Subsequently, the therapist ranks the choices in different categories in order of preference. Although simply asking about a child’s favorite items and activities is a fast and easy procedure, relying on this method alone may result in incomplete or inaccurate information.
Free operant observation
Free operant observation consists of determining what items the child gravitates toward and interacts with spontaneously. The child is given free access to items or activities that he or she may like (presumed preferences) without any demands or restrictions.
The therapist records the amount of time the child engages with these items and makes note of the child’s positive emotions, such as smiling or laughing. The longer the interaction, the higher preference value is given to the item.
Free operant observations can be:
- Naturalistic, where the child engages with items freely in their natural environment, or
- Contrived, where the child is offered specific items in a learning setting and the therapist observes which of these items the child chooses to engage with.

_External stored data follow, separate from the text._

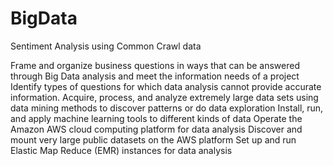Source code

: # BigData
Sentiment Analysis using Common Crawl data

Frame and organize business questions in ways that can be answered through Big Data analysis and meet the information needs of a project
Identify types of questions for which data analysis cannot provide accurate information.
Acquire, process, and analyze extremely large data sets using data mining methods to discover patterns or do data exploration
Install, run, and apply machine learning tools to different kinds of data
Operate the Amazon AWS cloud computing platform for data analysis
Discover and mount very large public datasets on the AWS platform
Set up and run Elastic Map Reduce (EMR) instances for data analysis
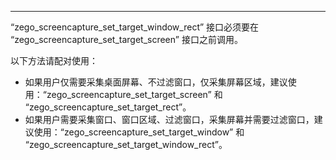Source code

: <Title>为什么区域采集设置失效？</Title>


---

“zego_screencapture_set_target_window_rect” 接口必须要在 “zego_screencapture_set_target_screen” 接口之前调用。

<Warning title="注意">


以下方法请配对使用：
- 如果用户仅需要采集桌面屏幕、不过滤窗口，仅采集屏幕区域，建议使用：“zego_screencapture_set_target_screen” 和 “zego_screencapture_set_target_rect”。
- 如果用户需要采集窗口、窗口区域、过滤窗口，采集屏幕并需要过滤窗口，建议使用：“zego_screencapture_set_target_window” 和 “zego_screencapture_set_target_window_rect”。

</Warning>

 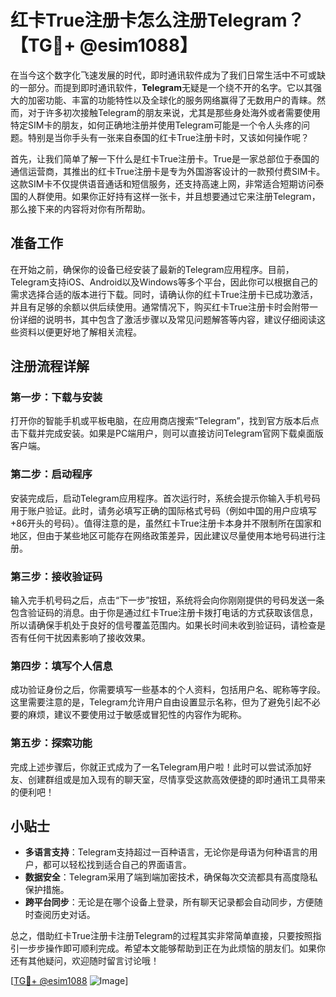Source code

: # 红卡True注册卡怎么注册Telegram？【TG💪+ @esim1088】

在当今这个数字化飞速发展的时代，即时通讯软件成为了我们日常生活中不可或缺的一部分。而提到即时通讯软件，**Telegram**无疑是一个绕不开的名字。它以其强大的加密功能、丰富的功能特性以及全球化的服务网络赢得了无数用户的青睐。然而，对于许多初次接触Telegram的朋友来说，尤其是那些身处海外或者需要使用特定SIM卡的朋友，如何正确地注册并使用Telegram可能是一个令人头疼的问题。特别是当你手头有一张来自泰国的红卡True注册卡时，又该如何操作呢？

首先，让我们简单了解一下什么是红卡True注册卡。True是一家总部位于泰国的通信运营商，其推出的红卡True注册卡是专为外国游客设计的一款预付费SIM卡。这款SIM卡不仅提供语音通话和短信服务，还支持高速上网，非常适合短期访问泰国的人群使用。如果你正好持有这样一张卡，并且想要通过它来注册Telegram，那么接下来的内容将对你有所帮助。

## 准备工作

在开始之前，确保你的设备已经安装了最新的Telegram应用程序。目前，Telegram支持iOS、Android以及Windows等多个平台，因此你可以根据自己的需求选择合适的版本进行下载。同时，请确认你的红卡True注册卡已成功激活，并且有足够的余额以供后续使用。通常情况下，购买红卡True注册卡时会附带一份详细的说明书，其中包含了激活步骤以及常见问题解答等内容，建议仔细阅读这些资料以便更好地了解相关流程。

## 注册流程详解

### 第一步：下载与安装

打开你的智能手机或平板电脑，在应用商店搜索“Telegram”，找到官方版本后点击下载并完成安装。如果是PC端用户，则可以直接访问Telegram官网下载桌面版客户端。

### 第二步：启动程序

安装完成后，启动Telegram应用程序。首次运行时，系统会提示你输入手机号码用于账户验证。此时，请务必填写正确的国际格式号码（例如中国的用户应填写+86开头的号码）。值得注意的是，虽然红卡True注册卡本身并不限制所在国家和地区，但由于某些地区可能存在网络政策差异，因此建议尽量使用本地号码进行注册。

### 第三步：接收验证码

输入完手机号码之后，点击“下一步”按钮，系统将会向你刚刚提供的号码发送一条包含验证码的消息。由于你是通过红卡True注册卡拨打电话的方式获取该信息，所以请确保手机处于良好的信号覆盖范围内。如果长时间未收到验证码，请检查是否有任何干扰因素影响了接收效果。

### 第四步：填写个人信息

成功验证身份之后，你需要填写一些基本的个人资料，包括用户名、昵称等字段。这里需要注意的是，Telegram允许用户自由设置显示名称，但为了避免引起不必要的麻烦，建议不要使用过于敏感或冒犯性的内容作为昵称。

### 第五步：探索功能

完成上述步骤后，你就正式成为了一名Telegram用户啦！此时可以尝试添加好友、创建群组或是加入现有的聊天室，尽情享受这款高效便捷的即时通讯工具带来的便利吧！

## 小贴士

- **多语言支持**：Telegram支持超过一百种语言，无论你是母语为何种语言的用户，都可以轻松找到适合自己的界面语言。
- **数据安全**：Telegram采用了端到端加密技术，确保每次交流都具有高度隐私保护措施。
- **跨平台同步**：无论是在哪个设备上登录，所有聊天记录都会自动同步，方便随时查阅历史对话。

总之，借助红卡True注册卡注册Telegram的过程其实非常简单直接，只要按照指引一步步操作即可顺利完成。希望本文能够帮助到正在为此烦恼的朋友们。如果你还有其他疑问，欢迎随时留言讨论哦！

[[TG💪+ @esim1088](https://t.me/s/esim1088) ![Image](https://i.postimg.cc/4NQfJmqS/Snipaste-2025-05-13-00-14-12.png)]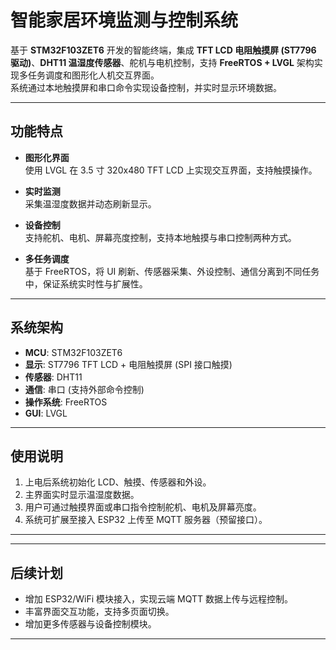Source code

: # 智能家居环境监测与控制系统

基于 **STM32F103ZET6** 开发的智能终端，集成 **TFT LCD 电阻触摸屏 (ST7796 驱动)**、**DHT11 温湿度传感器**、舵机与电机控制，支持 **FreeRTOS + LVGL** 架构实现多任务调度和图形化人机交互界面。  
系统通过本地触摸屏和串口命令实现设备控制，并实时显示环境数据。

---

## 功能特点

- **图形化界面**  
  使用 LVGL 在 3.5 寸 320x480 TFT LCD 上实现交互界面，支持触摸操作。  

- **实时监测**  
  采集温湿度数据并动态刷新显示。  

- **设备控制**  
  支持舵机、电机、屏幕亮度控制，支持本地触摸与串口控制两种方式。  

- **多任务调度**  
  基于 FreeRTOS，将 UI 刷新、传感器采集、外设控制、通信分离到不同任务中，保证系统实时性与扩展性。  

---

## 系统架构

- **MCU**: STM32F103ZET6  
- **显示**: ST7796 TFT LCD + 电阻触摸屏 (SPI 接口触摸)  
- **传感器**: DHT11  
- **通信**: 串口 (支持外部命令控制)  
- **操作系统**: FreeRTOS  
- **GUI**: LVGL  

---

## 使用说明

1. 上电后系统初始化 LCD、触摸、传感器和外设。  
2. 主界面实时显示温湿度数据。  
3. 用户可通过触摸界面或串口指令控制舵机、电机及屏幕亮度。  
4. 系统可扩展至接入 ESP32 上传至 MQTT 服务器（预留接口）。  

---

---

## 后续计划

- 增加 ESP32/WiFi 模块接入，实现云端 MQTT 数据上传与远程控制。  
- 丰富界面交互功能，支持多页面切换。  
- 增加更多传感器与设备控制模块。  

---
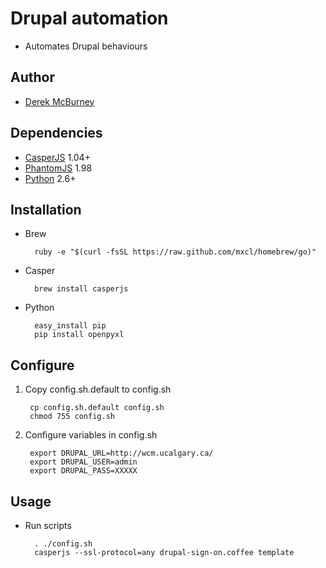 # Drupal automation

* Automates Drupal behaviours

## Author

* [Derek McBurney](https://github.com/dmcb)


## Dependencies

* [CasperJS](http://casperjs.org) 1.04+
* [PhantomJS](http://phantomjs.org/) 1.98
* [Python](http://python.org/) 2.6+

## Installation

* Brew
	
		ruby -e "$(curl -fsSL https://raw.github.com/mxcl/homebrew/go)"

* Casper

		brew install casperjs

* Python

		easy_install pip
		pip install openpyxl


## Configure

1. Copy config.sh.default to config.sh

		cp config.sh.default config.sh
		chmod 755 config.sh

2. Configure variables in config.sh

		export DRUPAL_URL=http://wcm.ucalgary.ca/
		export DRUPAL_USER=admin
		export DRUPAL_PASS=XXXXX
		
## Usage

* Run scripts

		. ./config.sh
		casperjs --ssl-protocol=any drupal-sign-on.coffee template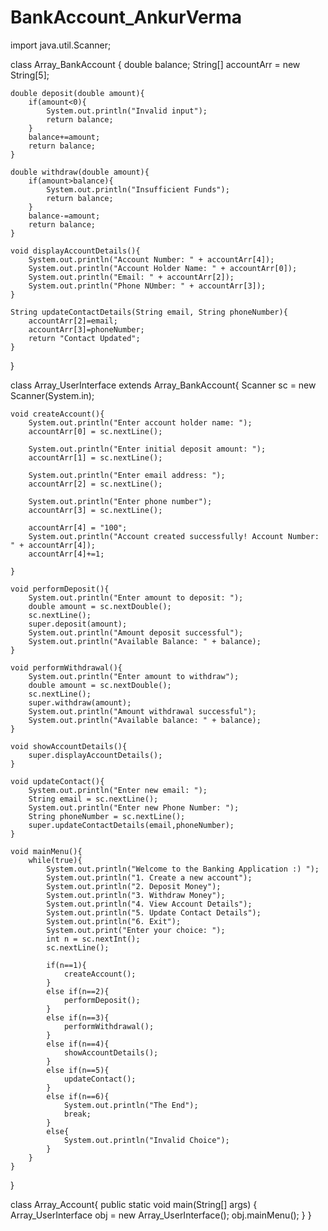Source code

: # BankAccount_AnkurVerma

import java.util.Scanner;

class Array_BankAccount {
    double balance;
    String[] accountArr = new String[5];

    double deposit(double amount){
        if(amount<0){
            System.out.println("Invalid input");
            return balance;
        }
        balance+=amount;
        return balance;
    }

    double withdraw(double amount){
        if(amount>balance){
            System.out.println("Insufficient Funds");
            return balance;
        }
        balance-=amount;
        return balance;
    }

    void displayAccountDetails(){
        System.out.println("Account Number: " + accountArr[4]);
        System.out.println("Account Holder Name: " + accountArr[0]);
        System.out.println("Email: " + accountArr[2]);
        System.out.println("Phone NUmber: " + accountArr[3]);
    }

    String updateContactDetails(String email, String phoneNumber){
        accountArr[2]=email;
        accountArr[3]=phoneNumber;
        return "Contact Updated";
    }
}


class Array_UserInterface extends Array_BankAccount{
    Scanner sc = new Scanner(System.in);

    void createAccount(){
        System.out.println("Enter account holder name: ");
        accountArr[0] = sc.nextLine();

        System.out.println("Enter initial deposit amount: ");
        accountArr[1] = sc.nextLine();

        System.out.println("Enter email address: ");
        accountArr[2] = sc.nextLine();

        System.out.println("Enter phone number");
        accountArr[3] = sc.nextLine();

        accountArr[4] = "100";
        System.out.println("Account created successfully! Account Number: " + accountArr[4]);
        accountArr[4]+=1;

    }

    void performDeposit(){
        System.out.println("Enter amount to deposit: ");
        double amount = sc.nextDouble();
        sc.nextLine();
        super.deposit(amount);
        System.out.println("Amount deposit successful");
        System.out.println("Available Balance: " + balance);
    }

    void performWithdrawal(){
        System.out.println("Enter amount to withdraw");
        double amount = sc.nextDouble();
        sc.nextLine();
        super.withdraw(amount);
        System.out.println("Amount withdrawal successful");
        System.out.println("Available balance: " + balance);
    }

    void showAccountDetails(){
        super.displayAccountDetails();
    }

    void updateContact(){
        System.out.println("Enter new email: ");
        String email = sc.nextLine();
        System.out.println("Enter new Phone Number: ");
        String phoneNumber = sc.nextLine();
        super.updateContactDetails(email,phoneNumber);
    }

    void mainMenu(){
        while(true){
            System.out.println("Welcome to the Banking Application :) ");
            System.out.println("1. Create a new account");
            System.out.println("2. Deposit Money");
            System.out.println("3. Withdraw Money");
            System.out.println("4. View Account Details");
            System.out.println("5. Update Contact Details");
            System.out.println("6. Exit");
            System.out.print("Enter your choice: ");
            int n = sc.nextInt();
            sc.nextLine();

            if(n==1){
                createAccount();
            }
            else if(n==2){
                performDeposit();
            }
            else if(n==3){
                performWithdrawal();
            }
            else if(n==4){
                showAccountDetails();
            }
            else if(n==5){
                updateContact();
            }
            else if(n==6){
                System.out.println("The End");
                break;
            }
            else{
                System.out.println("Invalid Choice");
            }
        }
    }
}

class Array_Account{
    public static void main(String[] args) {
        Array_UserInterface obj = new Array_UserInterface();
        obj.mainMenu();
    }
}

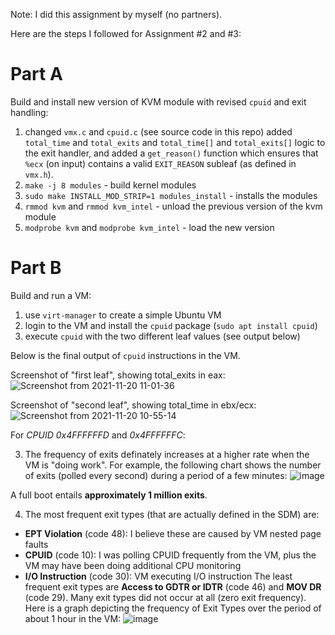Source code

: Note: I did this assignment by myself (no partners).

Here are the steps I followed for Assignment #2 and #3:

# Part A
Build and install new version of KVM module with revised `cpuid` and exit handling:

1. changed `vmx.c` and `cpuid.c` (see source code in this repo) added `total_time` and `total_exits` and `total_time[]` and `total_exits[]` logic to the exit handler, and added a `get_reason()` function which ensures that `%ecx` (on input) contains a valid `EXIT_REASON` subleaf (as defined in `vmx.h`).
2. `make -j 8 modules` - build kernel modules
3. `sudo make INSTALL_MOD_STRIP=1 modules_install` - installs the modules
4. `rmmod kvm` and `rmmod kvm_intel` - unload the previous version of the kvm module
5. `modprobe kvm` and `modprobe kvm_intel` - load the new version

# Part B
Build and run a VM:

1. use `virt-manager` to create a simple Ubuntu VM
2. login to the VM and install the `cpuid` package (`sudo apt install cpuid`)
3. execute `cpuid` with the two different leaf values (see output below)

Below is the final output of `cpuid` instructions in the VM.

Screenshot of "first leaf", showing total_exits in eax:
![Screenshot from 2021-11-20 11-01-36](https://user-images.githubusercontent.com/4393945/142738150-3514b008-37f0-40bc-afa7-2242eae16a3a.png)

Screenshot of "second leaf", showing total_time in ebx/ecx:
![Screenshot from 2021-11-20 10-55-14](https://user-images.githubusercontent.com/4393945/142737998-1153d67a-260f-41f3-bf9f-fa2ccba80148.png)

For *CPUID 0x4FFFFFFD* and *0x4FFFFFFC*:

3. The frequency of exits definately increases at a higher rate when the VM is "doing work". For example, the following chart shows the number of exits (polled every second) during a period of a few minutes: ![image](https://user-images.githubusercontent.com/4393945/143732351-48355754-729d-4b3c-a7dc-647753096e81.png)

A full boot entails __approximately 1 million exits__.

4. The most frequent exit types (that are actually defined in the SDM) are:
- __EPT Violation__ (code 48): I believe these are caused by VM nested page faults
- __CPUID__ (code 10): I was polling CPUID frequently from the VM, plus the VM may have been doing additional CPU monitoring
- __I/O Instruction__ (code 30): VM executing I/O instruction
The least frequent exit types are __Access to GDTR or IDTR__ (code 46) and __MOV DR__ (code 29).
Many exit types did not occur at all (zero exit frequency).
Here is a graph depicting the frequency of Exit Types over the period of about 1 hour in the VM:
![image](https://user-images.githubusercontent.com/4393945/143732539-90c4c08b-a6c0-40a8-bc6c-e721c57f5aef.png)

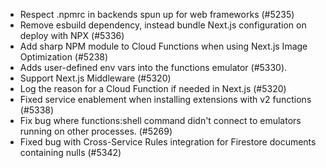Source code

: - Respect .npmrc in backends spun up for web frameworks (#5235)
- Remove esbuild dependency, instead bundle Next.js configuration on deploy with NPX (#5336)
- Add sharp NPM module to Cloud Functions when using Next.js Image Optimization (#5238)
- Adds user-defined env vars into the functions emulator (#5330).
- Support Next.js Middleware (#5320)
- Log the reason for a Cloud Function if needed in Next.js (#5320)
- Fixed service enablement when installing extensions with v2 functions (#5338)
- Fix bug where functions:shell command didn't connect to emulators running on other processes. (#5269)
- Fixed bug with Cross-Service Rules integration for Firestore documents containing nulls (#5342)
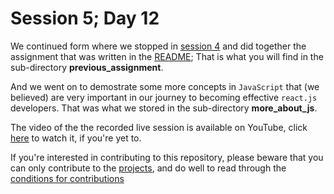 # Session 5; Day 12
We continued form where we stopped in [session 4](../session-4) and did together the assignment that was written in the [README](../session-4/README.md);
That is what you will find in the sub-directory **previous_assignment**.

And we went on to demostrate some more concepts in `JavaScript` that (we believed) are very important in our journey to becoming effective `react.js` developers.
That was what we stored in the sub-directory **more_about_js**.

The video of the the recorded live session is available on YouTube, click [here](https://youtu.be/3e7Qrzh8OYQ) to watch it, if you're yet to.

If you're interested in contributing to this repository, please beware that you can only contribute to the [projects](../projects), and do well to read through the [conditions for contributions](../collaboration_terms.md)

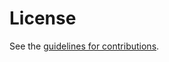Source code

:# License

See the
[guidelines for contributions](https://github.com/grittygrease/draft-sullivan-tls-opaque/blob/master/CONTRIBUTING.md).
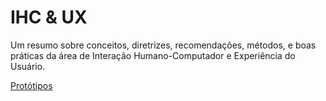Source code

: # IHC & UX

Um resumo sobre conceitos, diretrizes, recomendações, métodos, e boas práticas da área de Interação Humano-Computador e Experiência do Usuário.


[Protótipos](docs/prototipos.md)



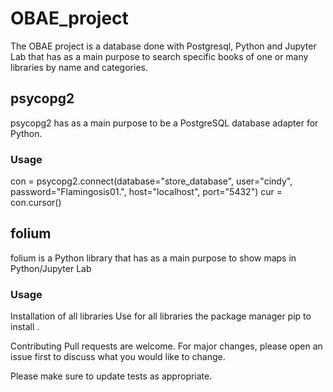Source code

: # OBAE_project

The OBAE project is a database done with Postgresql, Python and Jupyter Lab that has as a main purpose to search specific books of one or many libraries by name and categories.

## psycopg2
psycopg2 has as a main purpose to be a PostgreSQL database adapter for Python.

### Usage ###
con = psycopg2.connect(database="store_database", user="cindy", password="Flamingosis01.", host="localhost", port="5432") cur = con.cursor()

## folium
folium is a Python library that has as a main purpose to show maps in Python/Jupyter Lab

### Usage ###



Installation of all libraries
Use for all libraries the package manager pip to install .

Contributing
Pull requests are welcome. For major changes, please open an issue first to discuss what you would like to change.

Please make sure to update tests as appropriate.

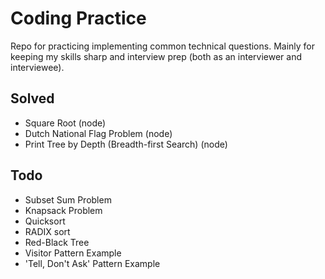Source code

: # Coding Practice

Repo for practicing implementing common technical questions. Mainly for keeping my skills sharp and interview prep (both as an interviewer and interviewee).

## Solved

* Square Root (node)
* Dutch National Flag Problem (node)
* Print Tree by Depth (Breadth-first Search) (node)

## Todo

* Subset Sum Problem
* Knapsack Problem
* Quicksort
* RADIX sort
* Red-Black Tree
* Visitor Pattern Example
* 'Tell, Don't Ask' Pattern Example
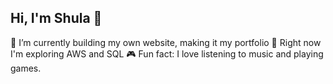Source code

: ## Hi, I'm Shula 👋

🚀 I’m currently building my own website, making it my portfolio
🌿 Right now I'm exploring AWS and SQL
🎮 Fun fact: I love listening to music and playing games.



<!--
**sj1001-cs/sj1001-cs** is a ✨ _special_ ✨ repository because its `README.md` (this file) appears on your GitHub profile.

Here are some ideas to get you started:

- 🔭 I’m currently working on ...
- 🌱 I’m currently learning ...
- 👯 I’m looking to collaborate on ...
- 🤔 I’m looking for help with ...
- 💬 Ask me about ...
- 📫 How to reach me: ...
- 😄 Pronouns: ...
- ⚡ Fun fact: ...
-->
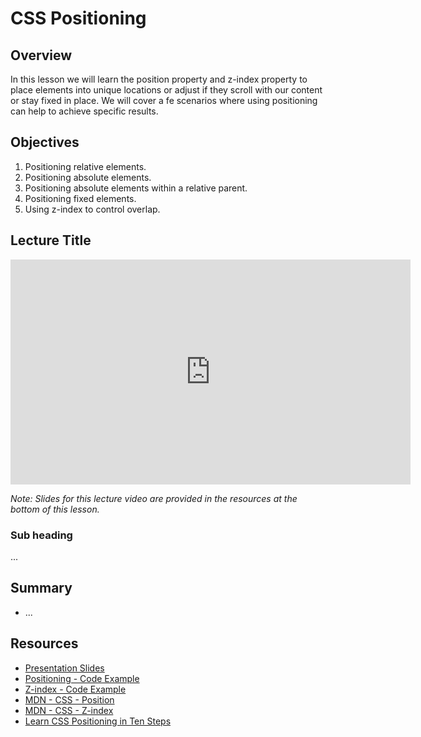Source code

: # CSS Positioning

## Overview 

In this lesson we will learn the position property and z-index property to place elements into unique locations or adjust if they scroll with our content or stay fixed in place. We will cover a fe scenarios where using positioning can help to achieve specific results.

## Objectives

1. Positioning relative elements.
2. Positioning absolute elements.
3. Positioning absolute elements within a relative parent.
4. Positioning fixed elements.
4. Using z-index to control overlap.

## Lecture Title

<iframe width="640" height="360" src="https://www.youtube.com/embed/videoseries?list=PLj148bJp5wiwdWSz1kgDmh2VY-litDAcZ" frameborder="0" allowfullscreen></iframe>

*Note: Slides for this lecture video are provided in the resources at the bottom of this lesson.*

### Sub heading

...

## Summary

- ...

## Resources

- [Presentation Slides](https://docs.google.com/presentation/d/1UTUWDczUiDZ6byuhyHv0L3zJXQjdlnZheZXhRVLOL3Q/edit?usp=sharing)
- [Positioning - Code Example](http://jsfiddle.net/flatiron_school/rgyPC/1/)
- [Z-index - Code Example](http://jsfiddle.net/flatiron_school/nWGts/)
- [MDN - CSS - Position](https://developer.mozilla.org/en-US/docs/Web/CSS/position)
- [MDN - CSS - Z-index](https://developer.mozilla.org/en-US/docs/Web/CSS/z-index)
- [Learn CSS Positioning in Ten Steps](http://www.barelyfitz.com/screencast/html-training/css/positioning/)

Trial-based methods are different formal techniques used to determine potential reinforcers. They include the following:
- Single stimulus method
- Paired stimuli method
- Multiple stimuli method.
Single stimulus method
Single stimulus or successive choice is the simplest trial-based method. The therapist presents an item (stimulus) to the child and records the child’s reaction. The single stimulus method is typically used for establishing the preferences of children with autism who have difficulties choosing between two or more items.
Paired stimuli method
Paired stimuli or forced choice consists of presenting two items at the same time and recording the child’s choice. Individual stimuli are randomly paired and presented to the child. The therapist then collects the data on the number of times the child chose each item.
Multiple stimuli method
The multiple stimuli method refers to presenting the child with three or more items simultaneously. This method has two variations:
- Multiple Stimuli with Replacement (MSWR), where the chosen item remains in the array, while all the items that were not selected are replaced by other items, and
- Multiple Stimuli without Replacement (MSWOR), where the chosen item is taken out of the array without being replaced by any other items.
How to Conduct Preference Assessments
Preference assessment is a two-step process. To begin with, the therapist gathers a number of stimuli that may serve as potential reinforcers. Assessment is then conducted by presenting the child with these stimuli and determining preferences through asking, direct observation, or a trial-based method.